The international community must act to save the Rohingya Muslims

By Alex Bryan

One year since anti-Muslim violence broke out in Burma, the blood still flows and the deaths rack up. The Rohingya minority, stateless, discriminated against by virtue of their constitutional status as outsiders, remains the target of one of the most vicious series of ethnic attacks in the world at the the moment. The authorities have at times joined in these attacks; more often, the facilitate them or simply sit back and allow the killings to continue. Sadly, although the Rohingya are officially classed as ‘illegal migrants’, they have no homeland to which they can return. Nor can they simply flee; those that do risk rejection from other countries as well as the potential for bad weather conditions. Those who make it to Bangladesh, Thailand or Malaysia are often ‘pushed back’ from the borders, detained en masse, or arrested.

The discrimination in Burma has a long and inglorious history. It existed long before independence in 1946, and the Citizenship Act of 1982 defined Burmese citizenship in such a way as to exclude the Rohingya. Perhaps even worse than this is the refusal of the Burmese authorities to class the Rohingya as asylum seekers, instead condemning them to the lowest strata of society – the illegal migrant.

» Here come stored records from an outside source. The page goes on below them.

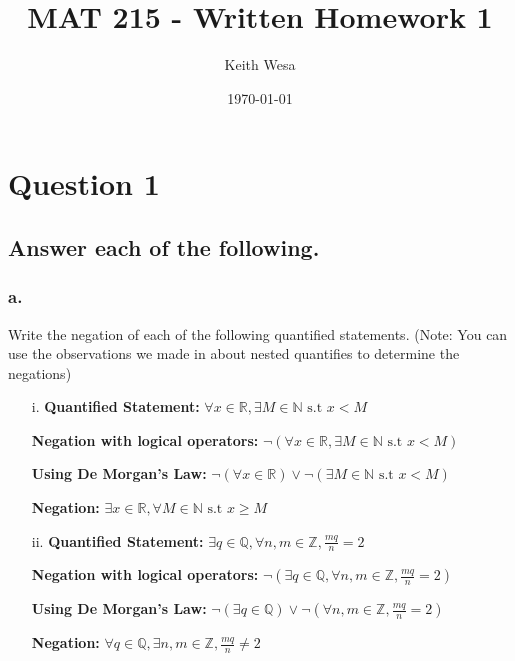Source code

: \documentclass{article}
\author{Keith Wesa}
\title{MAT 215 - Written Homework 1}
\date{\today}
\begin{document}
\section*{Question 1}
\subsection*{\textbf{Answer each of the following.}}
\subsubsection*{a.} Write the negation of each of the following quantified statements. (Note:
You can use the observations we made in about nested quantifies to determine the negations)
\begin{itemize}
\item[i.] \textbf{Quantified Statement: } $\forall x \in \mathbb{R}, \exists M \in \mathbb{N} \text{ s.t } x < M$
\item[] \textbf{Negation with logical operators: } $\lnot(\forall x \in \mathbb{R}, \exists M \in \mathbb{N} \text{ s.t } x < M)$
\item[] \textbf{Using De Morgan's Law: } $\lnot(\forall x \in \mathbb{R}) \lor \lnot(\exists M \in \mathbb{N} \text{ s.t } x < M)$
\item[] \textbf{Negation: } $\exists x \in \mathbb{R}, \forall M \in \mathbb{N} \text{ s.t } x \geq M$
\item[]
\item[ii.] \textbf{Quantified Statement: }   $\exists q \in \mathbb{Q}, \forall n, m \in \mathbb{Z}, \frac{mq}{n} = 2$
\item[] \textbf{Negation with logical operators: } $\lnot(\exists q \in \mathbb{Q}, \forall n, m \in \mathbb{Z}, \frac{mq}{n} = 2)$
\item[] \textbf{Using De Morgan's Law: } $\lnot(\exists q \in \mathbb{Q}) \lor \lnot(\forall n, m \in \mathbb{Z}, \frac{mq}{n} = 2)$
\item[] \textbf{Negation: } $\forall q \in \mathbb{Q}, \exists n, m \in \mathbb{Z}, \frac{mq}{n} \neq 2$
\end{itemize}
\end{document}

The violence directed at Muslims in Burma for the last year has happened in a context of exclusion, of seeing the Muslims as ‘not fully human’. This can be seen not only in the violence, but also in the two child policy recently introduced.

The international attention on the violence has increased with time. The UN Human Rights Council President has voiced ‘deep concern’ about the killings. The UN High Commissioner for Human Rights also questioned the regime’s decision not to prosecute those who have enacted the attacks (indeed, it is often Rohingya themselves arrested after suffering terror attacks against them.) Unfortunately, this had had little to no impact on the regime’s course. In fact, the one piece of international intervention which could be seen to have altered the course of history was President Obama’s visit and meetings with President Thein Sein. Obama said he hoped the violence would stop. It has not, and his trip may been seen to have legitimised the regime.

International action is necessary to stop the systematic murder of the Rohingya people. Inside Burma, the figure those who protested against the regime, Aung San Suu Kyi, is now a member of the government, and has stayed shamefully silent on the issue. Attempts to stop the killings by foreign forces will almost certainly attempt to reach out to her first. Unfortunately, her tight-lipped attitude to the massacres bodes ill for any who do so.

One of the reasons for the relatively small pressure being exerted on Burma is that, nationally, this does not fit into the narrative the media have presented over the past few years of a Burma moving towards democracy, liberalising their economy, releasing political prisoners and allowing Aung San Suu Kyi to walk the streets again. Hence, viewers (on the rare occasion such stories are run on major news bulletins) tend to see them within a wider narrative of progress rather than one of discrimination, thus underestimating the problem.

The international community and national governments cannot absolve themselves of responsibility. The central foreign policy focus for the majority of major nations at the moment is the Syrian civil war and the ongoing power struggle in Egypt. As important as these two events are, they must not take up all the foreign policy political space. The attacks on the Rohingya have been persisting for the last 12 months. They show no signs of stopping organically, nor of being stopped by the Burmese government or ASEAN, the regional international group. The UN must act now to ensure that the Rohingya population can be liberated from this ethnic hatred and to ensure that Burma does not collapse.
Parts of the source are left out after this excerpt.